Microcontroller SDKs usually provide basic startup and vector
table code to be compiled into your project. For the m0 core on
the BL808, these are stored in the Bouffalo SDK directory,
at drivers/soc/bl808/std/startup/m0
. We want the
file vector.S
, which has the RISC-V assembly code
for the function default_interrupt_handler
. This
function is called by the RISC-V core itself when an interrupt
occurs, and saves registers before jumping to the SDK interrupt
handler.
With 3 lines of assembly, we can make this function set the
output GPIO pin high and optimize the interrupt response as much
as possible. Place these three lines just beneath the default_interrupt_handler:
label:
li t0, 0x20000aec // location of register gpio_cfg138
li t1, 0x1000000 // set pin 24 high
sw t1, 0(t0)
(My syntax highlighter doesn't
have a RISC-V assembly mode!) This code loads the address of
the gpio_cfg138
register into temporary register 0
and the number 0x1000000
into temporary register 1,
then writes the contents of t1 to the memory location in
t0. gpio_cfg138
is a set/reset register on the
BL808 GPIO, so setting bits in this register causes GPIO pins to
go high and clearing bits causes pins to go
low. 0x1000000
is equal to 1 <<
24
, which, when written to gpio_cfg138
, will
make GPIO 24 go high.
I did not modify the interrupt service routine, because we still
need to clear the interrupt
with bflb_gpio_int_clear()
.
152 nanoseconds.
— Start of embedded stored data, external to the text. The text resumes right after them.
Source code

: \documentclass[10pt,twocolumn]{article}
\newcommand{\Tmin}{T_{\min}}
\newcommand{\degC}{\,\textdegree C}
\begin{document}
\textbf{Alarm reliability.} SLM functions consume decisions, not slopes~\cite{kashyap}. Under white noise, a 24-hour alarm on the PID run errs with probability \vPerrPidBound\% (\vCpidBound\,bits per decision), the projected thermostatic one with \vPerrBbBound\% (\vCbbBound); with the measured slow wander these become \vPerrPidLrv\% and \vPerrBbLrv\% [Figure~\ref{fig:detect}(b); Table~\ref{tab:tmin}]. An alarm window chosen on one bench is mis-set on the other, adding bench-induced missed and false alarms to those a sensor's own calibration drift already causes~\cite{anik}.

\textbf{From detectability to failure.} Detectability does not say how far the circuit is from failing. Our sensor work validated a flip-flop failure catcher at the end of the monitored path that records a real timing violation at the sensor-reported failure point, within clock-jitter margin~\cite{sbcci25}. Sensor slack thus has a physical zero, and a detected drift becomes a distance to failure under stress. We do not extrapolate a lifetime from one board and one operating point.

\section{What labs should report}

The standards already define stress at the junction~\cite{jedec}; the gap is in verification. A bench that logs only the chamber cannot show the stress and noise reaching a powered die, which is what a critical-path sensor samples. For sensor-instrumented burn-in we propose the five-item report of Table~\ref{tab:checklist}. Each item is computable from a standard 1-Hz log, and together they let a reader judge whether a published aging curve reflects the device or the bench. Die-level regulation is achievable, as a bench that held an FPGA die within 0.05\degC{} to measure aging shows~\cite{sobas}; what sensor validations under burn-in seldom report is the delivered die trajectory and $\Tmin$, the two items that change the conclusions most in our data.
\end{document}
The timing for this attempt was as stable as attempt 2.
There you have it. Like usual, if you get your hands dirty in assembly, you can make the computer go really fast.
I did this same interrupt speed test a while ago on an STM32F405 Feather running at full speed (168 MHz) under the Cube framework. The fastest I got this chip to respond was 172 ns:
I didn't even have to go into assembly to get this. The STM32Cube framework provides for a versatile interrupt handler, but you can also edit the actual interrupt vector function in C (no assembly required!). I just added a write to the GPIO set/reset register at the start of the interrupt vector function to get this speed.
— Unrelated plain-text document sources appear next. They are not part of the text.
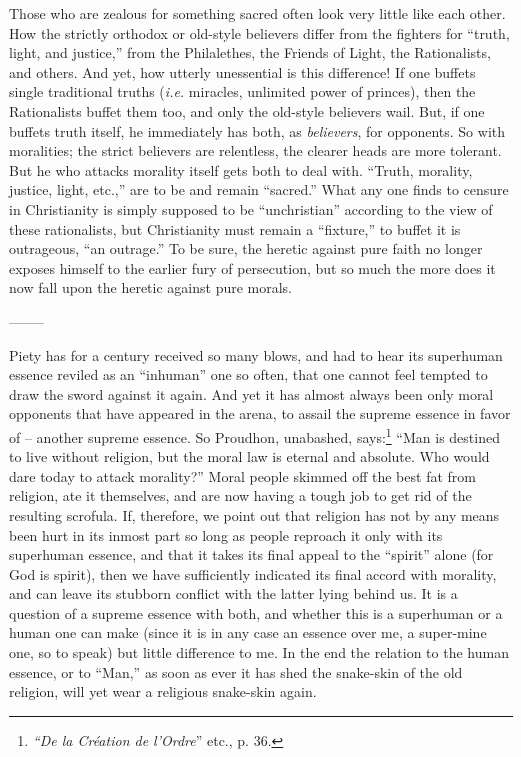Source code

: Those who are zealous for something sacred often look very little like each 
other. How the strictly orthodox or old-style believers differ from the 
fighters for ``truth, light, and justice,'' from the Philalethes, the 
Friends of Light, the Rationalists, and others. And yet, how utterly 
unessential is this difference! If one buffets single traditional truths 
(\textit{i.e.} miracles, unlimited power of princes), then the Rationalists 
buffet them too, and only the old-style believers wail. But, if one buffets 
truth itself, he immediately has both, as \textit{believers}, for opponents. 
So with moralities; the strict believers are relentless, the clearer heads are 
more tolerant. But he who attacks morality itself gets both to deal with. 
``Truth, morality, justice, light, etc.,'' are to be and remain 
``sacred.'' What any one finds to censure in Christianity is simply supposed 
to be ``unchristian'' according to the view of these rationalists, but 
Christianity must remain a ``fixture,'' to buffet it is outrageous, ``an 
outrage.'' To be sure, the heretic against pure faith no longer exposes 
himself to the earlier fury of persecution, but so much the more does it now 
fall upon the heretic against pure morals.

\begin{center}
--------\end{center}


Piety has for a century received so many blows, and had to hear its superhuman 
essence reviled as an ``inhuman'' one so often, that one cannot feel tempted 
to draw the sword against it again. And yet it has almost always been only 
moral opponents that have appeared in the arena, to assail the supreme essence 
in favor of -- another supreme essence. So Proudhon, unabashed, 
says:\footnote{\textit{``De la Cr\'eation de l'Ordre}'' etc., p. 36.} ``Man 
is destined to live without religion, but the moral law is eternal and 
absolute. Who would dare today to attack morality?'' Moral people skimmed off 
the best fat from religion, ate it themselves, and are now having a tough job 
to get rid of the resulting scrofula. If, therefore, we point out that 
religion has not by any means been hurt in its inmost part so long as people 
reproach it only with its superhuman essence, and that it takes its final 
appeal to the ``spirit'' alone (for God is spirit), then we have 
sufficiently indicated its final accord with morality, and can leave its 
stubborn conflict with the latter lying behind us. It is a question of a 
supreme essence with both, and whether this is a superhuman or a human one can 
make (since it is in any case an essence over me, a super-mine one, so to 
speak) but little difference to me. In the end the relation to the human 
essence, or to ``Man,'' as soon as ever it has shed the snake-skin of the 
old religion, will yet wear a religious snake-skin again.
I think that the BL808 could respond faster than what I got. The m0 core is almost twice as fast as the STM32F405 but is only a little bit faster at responding to interrupts. There are many factors that could cause this: caching, peripheral bus speeds, and the time it takes a specific CPU to respond to an interrupt, to name a few. Hopefully documentation improves for the BL808 and and I'll be able to create a more definitive description of the chip configuration for this experiment.
I hope you enjoyed this exploratory writeup. I'll try to update this post if I get any more cool microcontroller boards.